Input START
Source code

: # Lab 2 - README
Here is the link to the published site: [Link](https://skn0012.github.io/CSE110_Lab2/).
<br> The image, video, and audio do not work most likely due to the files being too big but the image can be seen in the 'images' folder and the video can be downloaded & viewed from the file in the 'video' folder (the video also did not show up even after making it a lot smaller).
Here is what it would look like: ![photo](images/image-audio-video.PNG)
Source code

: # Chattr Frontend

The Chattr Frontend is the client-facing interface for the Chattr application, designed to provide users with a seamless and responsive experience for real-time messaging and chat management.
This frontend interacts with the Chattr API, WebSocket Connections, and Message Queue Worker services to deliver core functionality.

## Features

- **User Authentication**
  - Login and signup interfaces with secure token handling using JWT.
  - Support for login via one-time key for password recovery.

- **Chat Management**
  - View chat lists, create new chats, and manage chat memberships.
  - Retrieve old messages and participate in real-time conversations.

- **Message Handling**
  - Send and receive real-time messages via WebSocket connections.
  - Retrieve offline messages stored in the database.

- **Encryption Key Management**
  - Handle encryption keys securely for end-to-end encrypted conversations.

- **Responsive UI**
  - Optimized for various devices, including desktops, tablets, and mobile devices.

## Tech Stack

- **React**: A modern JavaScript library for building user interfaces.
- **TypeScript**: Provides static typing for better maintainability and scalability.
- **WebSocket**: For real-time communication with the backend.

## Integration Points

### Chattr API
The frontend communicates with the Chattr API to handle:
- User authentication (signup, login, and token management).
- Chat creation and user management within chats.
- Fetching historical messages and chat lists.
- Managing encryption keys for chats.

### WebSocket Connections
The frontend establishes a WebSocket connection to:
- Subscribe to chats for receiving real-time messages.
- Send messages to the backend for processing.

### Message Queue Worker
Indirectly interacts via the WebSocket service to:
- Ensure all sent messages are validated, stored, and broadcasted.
Input END
Input START
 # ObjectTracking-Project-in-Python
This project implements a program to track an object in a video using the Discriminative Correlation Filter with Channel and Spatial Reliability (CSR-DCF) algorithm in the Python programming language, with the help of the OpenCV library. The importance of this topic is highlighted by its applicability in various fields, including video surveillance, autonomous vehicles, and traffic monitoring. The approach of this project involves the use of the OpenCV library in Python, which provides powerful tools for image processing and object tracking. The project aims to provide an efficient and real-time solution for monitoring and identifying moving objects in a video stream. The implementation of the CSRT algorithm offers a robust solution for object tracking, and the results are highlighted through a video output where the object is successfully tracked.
Input END
Across the material above, how many lines contain the string "audio"? The reply should be that number alone.

_Answer space:_ 2